## Task goal
Extract every line of the material that holds the string "Completion".
Data excerpts START
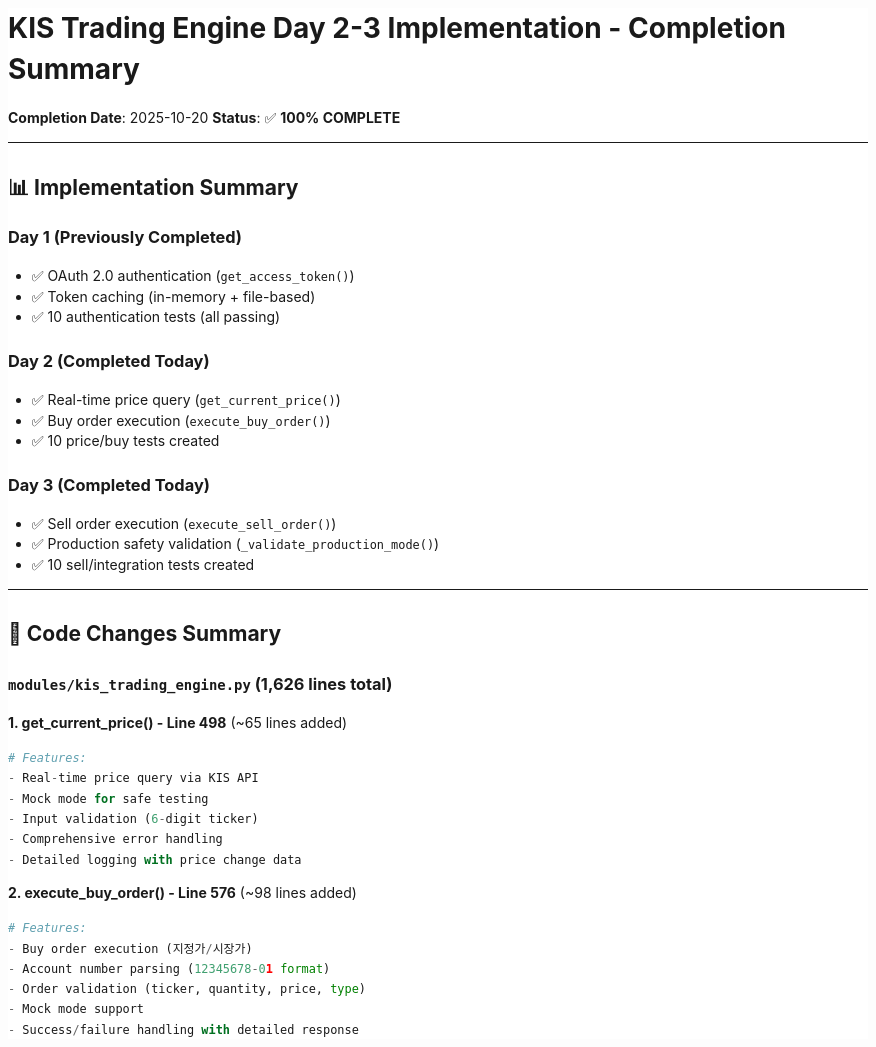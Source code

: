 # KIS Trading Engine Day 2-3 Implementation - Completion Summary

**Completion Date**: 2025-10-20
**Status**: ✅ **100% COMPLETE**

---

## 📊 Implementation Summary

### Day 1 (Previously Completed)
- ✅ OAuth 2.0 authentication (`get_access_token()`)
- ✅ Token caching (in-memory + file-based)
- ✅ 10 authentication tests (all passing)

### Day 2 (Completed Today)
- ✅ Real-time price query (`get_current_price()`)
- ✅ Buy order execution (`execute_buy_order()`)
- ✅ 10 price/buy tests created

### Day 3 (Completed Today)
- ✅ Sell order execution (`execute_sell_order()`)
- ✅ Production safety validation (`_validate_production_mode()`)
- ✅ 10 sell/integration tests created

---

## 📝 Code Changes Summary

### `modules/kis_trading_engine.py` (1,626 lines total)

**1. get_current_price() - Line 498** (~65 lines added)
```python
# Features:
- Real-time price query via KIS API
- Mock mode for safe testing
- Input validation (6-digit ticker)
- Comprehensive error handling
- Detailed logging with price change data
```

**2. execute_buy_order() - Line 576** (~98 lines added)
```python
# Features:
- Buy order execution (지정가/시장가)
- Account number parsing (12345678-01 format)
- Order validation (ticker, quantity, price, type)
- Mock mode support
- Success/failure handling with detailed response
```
Data excerpts END
## Response to the task
: # KIS Trading Engine Day 2-3 Implementation - Completion Summary
**Completion Date**: 2025-10-20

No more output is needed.